Report every line below that holds the word "поле".
--------
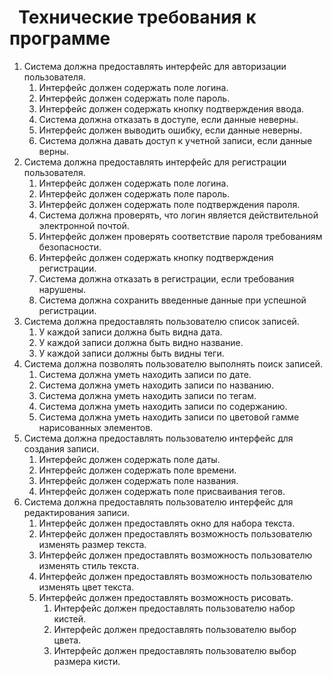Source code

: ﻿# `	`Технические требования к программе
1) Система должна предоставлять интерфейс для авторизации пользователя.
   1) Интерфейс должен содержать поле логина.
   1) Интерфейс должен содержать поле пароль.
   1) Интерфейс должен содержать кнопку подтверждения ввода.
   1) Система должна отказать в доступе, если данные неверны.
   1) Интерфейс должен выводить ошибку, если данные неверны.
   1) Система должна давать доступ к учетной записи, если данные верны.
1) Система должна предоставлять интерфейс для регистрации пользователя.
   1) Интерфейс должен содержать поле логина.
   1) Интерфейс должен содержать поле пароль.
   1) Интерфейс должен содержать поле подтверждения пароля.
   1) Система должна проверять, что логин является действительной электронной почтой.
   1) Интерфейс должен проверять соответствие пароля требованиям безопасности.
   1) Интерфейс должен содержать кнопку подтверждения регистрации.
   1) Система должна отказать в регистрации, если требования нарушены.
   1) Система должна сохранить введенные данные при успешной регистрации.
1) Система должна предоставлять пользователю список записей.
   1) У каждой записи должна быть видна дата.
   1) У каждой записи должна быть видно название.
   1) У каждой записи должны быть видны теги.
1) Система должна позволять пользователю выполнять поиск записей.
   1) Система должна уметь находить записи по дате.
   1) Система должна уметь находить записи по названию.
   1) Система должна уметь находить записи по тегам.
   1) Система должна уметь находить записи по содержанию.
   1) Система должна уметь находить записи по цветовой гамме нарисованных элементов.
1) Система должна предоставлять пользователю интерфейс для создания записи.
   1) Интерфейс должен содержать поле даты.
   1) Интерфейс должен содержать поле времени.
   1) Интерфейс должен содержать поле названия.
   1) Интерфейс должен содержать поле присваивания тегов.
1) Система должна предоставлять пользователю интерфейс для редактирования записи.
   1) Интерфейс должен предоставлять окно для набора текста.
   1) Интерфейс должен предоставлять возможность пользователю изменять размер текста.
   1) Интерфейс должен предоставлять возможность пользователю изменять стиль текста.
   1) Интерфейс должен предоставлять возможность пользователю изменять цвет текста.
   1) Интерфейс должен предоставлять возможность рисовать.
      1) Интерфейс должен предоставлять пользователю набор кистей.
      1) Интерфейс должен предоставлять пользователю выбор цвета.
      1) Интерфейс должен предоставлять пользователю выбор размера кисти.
--------
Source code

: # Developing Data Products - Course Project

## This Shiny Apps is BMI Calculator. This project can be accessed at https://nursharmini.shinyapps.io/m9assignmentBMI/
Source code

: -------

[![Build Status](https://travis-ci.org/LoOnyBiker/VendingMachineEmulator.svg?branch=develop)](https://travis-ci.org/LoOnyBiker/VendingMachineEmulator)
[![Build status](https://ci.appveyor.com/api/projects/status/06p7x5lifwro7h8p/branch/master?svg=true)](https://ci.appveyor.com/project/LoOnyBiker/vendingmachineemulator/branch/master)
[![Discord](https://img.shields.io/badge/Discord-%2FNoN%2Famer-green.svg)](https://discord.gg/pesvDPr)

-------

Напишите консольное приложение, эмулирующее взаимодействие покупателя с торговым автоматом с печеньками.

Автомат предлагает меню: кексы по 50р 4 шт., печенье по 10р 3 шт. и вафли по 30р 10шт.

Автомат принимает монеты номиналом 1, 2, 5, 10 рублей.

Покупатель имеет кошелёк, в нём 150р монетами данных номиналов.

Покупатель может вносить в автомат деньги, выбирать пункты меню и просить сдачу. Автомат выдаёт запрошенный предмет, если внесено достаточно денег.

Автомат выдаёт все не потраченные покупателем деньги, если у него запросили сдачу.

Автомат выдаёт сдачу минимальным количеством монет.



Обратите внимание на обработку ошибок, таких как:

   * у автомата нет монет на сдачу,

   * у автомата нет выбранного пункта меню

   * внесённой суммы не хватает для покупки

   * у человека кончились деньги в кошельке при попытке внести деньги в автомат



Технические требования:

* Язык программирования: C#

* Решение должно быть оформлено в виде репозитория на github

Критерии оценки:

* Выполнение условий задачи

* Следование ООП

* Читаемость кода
--------
• _RESULT FOR THIS EXERCISE_:
   1) Интерфейс должен содержать поле логина.
   1) Интерфейс должен содержать поле пароль.
   1) Интерфейс должен содержать поле логина.
   1) Интерфейс должен содержать поле пароль.
   1) Интерфейс должен содержать поле подтверждения пароля.
   1) Интерфейс должен содержать поле даты.
   1) Интерфейс должен содержать поле времени.
   1) Интерфейс должен содержать поле названия.
   1) Интерфейс должен содержать поле присваивания тегов.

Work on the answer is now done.